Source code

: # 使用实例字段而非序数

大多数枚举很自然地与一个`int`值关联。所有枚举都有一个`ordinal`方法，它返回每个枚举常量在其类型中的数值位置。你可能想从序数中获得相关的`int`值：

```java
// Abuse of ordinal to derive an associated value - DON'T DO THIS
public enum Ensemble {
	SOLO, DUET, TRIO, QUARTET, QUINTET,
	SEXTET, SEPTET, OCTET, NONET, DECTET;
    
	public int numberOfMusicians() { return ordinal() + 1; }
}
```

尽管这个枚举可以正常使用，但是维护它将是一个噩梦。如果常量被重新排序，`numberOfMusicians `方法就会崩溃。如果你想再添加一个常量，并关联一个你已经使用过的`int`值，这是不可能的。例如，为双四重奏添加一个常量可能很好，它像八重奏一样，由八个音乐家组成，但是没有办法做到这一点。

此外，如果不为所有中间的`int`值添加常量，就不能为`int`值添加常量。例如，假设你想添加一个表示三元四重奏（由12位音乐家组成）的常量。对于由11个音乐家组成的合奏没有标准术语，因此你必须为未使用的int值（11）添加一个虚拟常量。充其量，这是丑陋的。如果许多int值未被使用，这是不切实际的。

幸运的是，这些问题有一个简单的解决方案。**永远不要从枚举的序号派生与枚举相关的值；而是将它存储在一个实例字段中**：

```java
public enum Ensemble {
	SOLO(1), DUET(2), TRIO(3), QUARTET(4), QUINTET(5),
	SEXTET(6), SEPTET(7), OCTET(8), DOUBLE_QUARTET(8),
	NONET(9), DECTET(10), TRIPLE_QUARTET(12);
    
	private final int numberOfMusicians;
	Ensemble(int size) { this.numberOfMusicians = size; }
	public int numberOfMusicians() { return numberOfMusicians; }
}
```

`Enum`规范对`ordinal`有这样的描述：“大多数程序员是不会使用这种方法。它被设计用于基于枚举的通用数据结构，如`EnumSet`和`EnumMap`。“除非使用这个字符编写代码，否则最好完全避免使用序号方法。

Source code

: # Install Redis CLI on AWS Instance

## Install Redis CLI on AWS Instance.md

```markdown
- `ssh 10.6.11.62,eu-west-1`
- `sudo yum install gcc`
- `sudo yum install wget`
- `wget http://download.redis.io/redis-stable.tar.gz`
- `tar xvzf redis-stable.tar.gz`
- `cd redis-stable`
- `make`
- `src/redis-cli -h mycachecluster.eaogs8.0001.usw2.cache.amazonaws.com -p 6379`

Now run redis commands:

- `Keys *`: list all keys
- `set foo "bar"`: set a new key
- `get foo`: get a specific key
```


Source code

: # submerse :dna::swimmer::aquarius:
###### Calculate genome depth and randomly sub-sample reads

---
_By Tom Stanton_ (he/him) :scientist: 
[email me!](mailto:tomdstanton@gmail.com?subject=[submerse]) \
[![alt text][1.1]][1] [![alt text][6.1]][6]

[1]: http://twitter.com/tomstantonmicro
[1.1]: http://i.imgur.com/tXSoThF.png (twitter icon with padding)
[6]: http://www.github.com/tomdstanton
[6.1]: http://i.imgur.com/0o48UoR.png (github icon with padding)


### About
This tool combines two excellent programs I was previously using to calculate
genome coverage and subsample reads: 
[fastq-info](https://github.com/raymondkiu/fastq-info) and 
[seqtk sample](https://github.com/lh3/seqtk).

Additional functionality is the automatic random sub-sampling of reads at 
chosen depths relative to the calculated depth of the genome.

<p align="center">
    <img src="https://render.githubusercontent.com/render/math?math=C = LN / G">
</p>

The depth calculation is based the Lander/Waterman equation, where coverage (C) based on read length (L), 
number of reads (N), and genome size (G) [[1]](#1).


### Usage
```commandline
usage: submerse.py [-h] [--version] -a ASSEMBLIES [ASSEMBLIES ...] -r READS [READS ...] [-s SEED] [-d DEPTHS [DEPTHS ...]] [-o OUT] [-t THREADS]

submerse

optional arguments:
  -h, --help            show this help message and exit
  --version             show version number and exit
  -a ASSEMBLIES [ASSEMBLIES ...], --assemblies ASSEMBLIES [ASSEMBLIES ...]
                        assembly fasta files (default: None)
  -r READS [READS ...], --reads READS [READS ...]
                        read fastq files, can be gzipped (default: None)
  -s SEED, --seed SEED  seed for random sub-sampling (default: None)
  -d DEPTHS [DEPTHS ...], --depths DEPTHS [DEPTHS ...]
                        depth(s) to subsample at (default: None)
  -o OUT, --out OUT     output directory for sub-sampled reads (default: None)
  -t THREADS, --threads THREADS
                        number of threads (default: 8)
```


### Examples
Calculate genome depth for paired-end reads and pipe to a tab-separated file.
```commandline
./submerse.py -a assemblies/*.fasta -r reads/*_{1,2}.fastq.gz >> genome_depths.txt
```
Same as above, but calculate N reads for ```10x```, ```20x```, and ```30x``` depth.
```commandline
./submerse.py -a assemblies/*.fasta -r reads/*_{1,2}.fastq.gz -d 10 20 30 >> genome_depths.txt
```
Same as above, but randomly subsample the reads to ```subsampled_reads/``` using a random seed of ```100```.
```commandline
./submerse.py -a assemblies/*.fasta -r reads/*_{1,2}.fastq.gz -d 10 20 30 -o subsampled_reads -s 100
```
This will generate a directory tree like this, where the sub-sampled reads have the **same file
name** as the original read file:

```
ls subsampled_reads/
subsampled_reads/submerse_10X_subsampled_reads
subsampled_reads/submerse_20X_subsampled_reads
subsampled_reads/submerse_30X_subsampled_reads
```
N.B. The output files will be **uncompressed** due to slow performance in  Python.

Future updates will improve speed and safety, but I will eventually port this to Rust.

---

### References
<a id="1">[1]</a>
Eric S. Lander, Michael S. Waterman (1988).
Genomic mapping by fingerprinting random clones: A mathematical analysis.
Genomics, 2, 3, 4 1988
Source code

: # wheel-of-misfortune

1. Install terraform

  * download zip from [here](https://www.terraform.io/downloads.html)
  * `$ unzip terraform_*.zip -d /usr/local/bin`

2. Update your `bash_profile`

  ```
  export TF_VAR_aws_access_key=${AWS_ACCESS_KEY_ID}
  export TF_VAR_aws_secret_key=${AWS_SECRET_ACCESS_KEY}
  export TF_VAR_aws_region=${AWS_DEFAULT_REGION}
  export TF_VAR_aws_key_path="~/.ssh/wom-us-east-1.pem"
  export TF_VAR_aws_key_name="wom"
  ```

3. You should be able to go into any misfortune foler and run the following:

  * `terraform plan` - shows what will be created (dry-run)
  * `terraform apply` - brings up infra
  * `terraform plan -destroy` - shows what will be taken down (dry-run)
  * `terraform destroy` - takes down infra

* [WHAT IS REQUIRED]
Copy out each line above, character for character.

* [OUTPUT FOR THIS EXERCISE]
Source code

: # 使用实例字段而非序数

大多数枚举很自然地与一个`int`值关联。所有枚举都有一个`ordinal`方法，它返回每个枚举常量在其类型中的数值位置。你可能想从序数中获得相关的`int`值：

```java
// Abuse of ordinal to derive an associated value - DON'T DO THIS
public enum Ensemble {
	SOLO, DUET, TRIO, QUARTET, QUINTET,
	SEXTET, SEPTET, OCTET, NONET, DECTET;
    
	public int numberOfMusicians() { return ordinal() + 1; }
}
```

尽管这个枚举可以正常使用，但是维护它将是一个噩梦。如果常量被重新排序，`numberOfMusicians `方法就会崩溃。如果你想再添加一个常量，并关联一个你已经使用过的`int`值，这是不可能的。例如，为双四重奏添加一个常量可能很好，它像八重奏一样，由八个音乐家组成，但是没有办法做到这一点。

此外，如果不为所有中间的`int`值添加常量，就不能为`int`值添加常量。例如，假设你想添加一个表示三元四重奏（由12位音乐家组成）的常量。对于由11个音乐家组成的合奏没有标准术语，因此你必须为未使用的int值（11）添加一个虚拟常量。充其量，这是丑陋的。如果许多int值未被使用，这是不切实际的。

幸运的是，这些问题有一个简单的解决方案。**永远不要从枚举的序号派生与枚举相关的值；而是将它存储在一个实例字段中**：

```java
public enum Ensemble {
	SOLO(1), DUET(2), TRIO(3), QUARTET(4), QUINTET(5),
	SEXTET(6), SEPTET(7), OCTET(8), DOUBLE_QUARTET(8),
	NONET(9), DECTET(10), TRIPLE_QUARTET(12);
    
	private final int numberOfMusicians;
	Ensemble(int size) { this.numberOfMusicians = size; }
	public int numberOfMusicians() { return numberOfMusicians; }
}
```

`Enum`规范对`ordinal`有这样的描述：“大多数程序员是不会使用这种方法。它被设计用于基于枚举的通用数据结构，如`EnumSet`和`EnumMap`。“除非使用这个字符编写代码，否则最好完全避免使用序号方法。

Source code

: # Install Redis CLI on AWS Instance

## Install Redis CLI on AWS Instance.md

```markdown
- `ssh 10.6.11.62,eu-west-1`
- `sudo yum install gcc`
- `sudo yum install wget`
- `wget http://download.redis.io/redis-stable.tar.gz`
- `tar xvzf redis-stable.tar.gz`
- `cd redis-stable`
- `make`
- `src/redis-cli -h mycachecluster.eaogs8.0001.usw2.cache.amazonaws.com -p 6379`

Now run redis commands:

- `Keys *`: list all keys
- `set foo "bar"`: set a new key
- `get foo`: get a specific key
```


Source code

: # submerse :dna::swimmer::aquarius:
###### Calculate genome depth and randomly sub-sample reads

---
_By Tom Stanton_ (he/him) :scientist: 
[email me!](mailto:tomdstanton@gmail.com?subject=[submerse]) \
[![alt text][1.1]][1] [![alt text][6.1]][6]

[1]: http://twitter.com/tomstantonmicro
[1.1]: http://i.imgur.com/tXSoThF.png (twitter icon with padding)
[6]: http://www.github.com/tomdstanton
[6.1]: http://i.imgur.com/0o48UoR.png (github icon with padding)


### About
This tool combines two excellent programs I was previously using to calculate
genome coverage and subsample reads: 
[fastq-info](https://github.com/raymondkiu/fastq-info) and 
[seqtk sample](https://github.com/lh3/seqtk).

Additional functionality is the automatic random sub-sampling of reads at 
chosen depths relative to the calculated depth of the genome.

<p align="center">
    <img src="https://render.githubusercontent.com/render/math?math=C = LN / G">
</p>

The depth calculation is based the Lander/Waterman equation, where coverage (C) based on read length (L), 
number of reads (N), and genome size (G) [[1]](#1).


### Usage
```commandline
usage: submerse.py [-h] [--version] -a ASSEMBLIES [ASSEMBLIES ...] -r READS [READS ...] [-s SEED] [-d DEPTHS [DEPTHS ...]] [-o OUT] [-t THREADS]

submerse

optional arguments:
  -h, --help            show this help message and exit
  --version             show version number and exit
  -a ASSEMBLIES [ASSEMBLIES ...], --assemblies ASSEMBLIES [ASSEMBLIES ...]
                        assembly fasta files (default: None)
  -r READS [READS ...], --reads READS [READS ...]
                        read fastq files, can be gzipped (default: None)
  -s SEED, --seed SEED  seed for random sub-sampling (default: None)
  -d DEPTHS [DEPTHS ...], --depths DEPTHS [DEPTHS ...]
                        depth(s) to subsample at (default: None)
  -o OUT, --out OUT     output directory for sub-sampled reads (default: None)
  -t THREADS, --threads THREADS
                        number of threads (default: 8)
```


### Examples
Calculate genome depth for paired-end reads and pipe to a tab-separated file.
```commandline
./submerse.py -a assemblies/*.fasta -r reads/*_{1,2}.fastq.gz >> genome_depths.txt
```
Same as above, but calculate N reads for ```10x```, ```20x```, and ```30x``` depth.
```commandline
./submerse.py -a assemblies/*.fasta -r reads/*_{1,2}.fastq.gz -d 10 20 30 >> genome_depths.txt
```
Same as above, but randomly subsample the reads to ```subsampled_reads/``` using a random seed of ```100```.
```commandline
./submerse.py -a assemblies/*.fasta -r reads/*_{1,2}.fastq.gz -d 10 20 30 -o subsampled_reads -s 100
```
This will generate a directory tree like this, where the sub-sampled reads have the **same file
name** as the original read file:

```
ls subsampled_reads/
subsampled_reads/submerse_10X_subsampled_reads
subsampled_reads/submerse_20X_subsampled_reads
subsampled_reads/submerse_30X_subsampled_reads
```
N.B. The output files will be **uncompressed** due to slow performance in  Python.

Future updates will improve speed and safety, but I will eventually port this to Rust.

---

### References
<a id="1">[1]</a>
Eric S. Lander, Michael S. Waterman (1988).
Genomic mapping by fingerprinting random clones: A mathematical analysis.
Genomics, 2, 3, 4 1988
Source code

: # wheel-of-misfortune

1. Install terraform

  * download zip from [here](https://www.terraform.io/downloads.html)
  * `$ unzip terraform_*.zip -d /usr/local/bin`

2. Update your `bash_profile`

  ```
  export TF_VAR_aws_access_key=${AWS_ACCESS_KEY_ID}
  export TF_VAR_aws_secret_key=${AWS_SECRET_ACCESS_KEY}
  export TF_VAR_aws_region=${AWS_DEFAULT_REGION}
  export TF_VAR_aws_key_path="~/.ssh/wom-us-east-1.pem"
  export TF_VAR_aws_key_name="wom"
  ```

3. You should be able to go into any misfortune foler and run the following:

  * `terraform plan` - shows what will be created (dry-run)
  * `terraform apply` - brings up infra
  * `terraform plan -destroy` - shows what will be taken down (dry-run)
  * `terraform destroy` - takes down infra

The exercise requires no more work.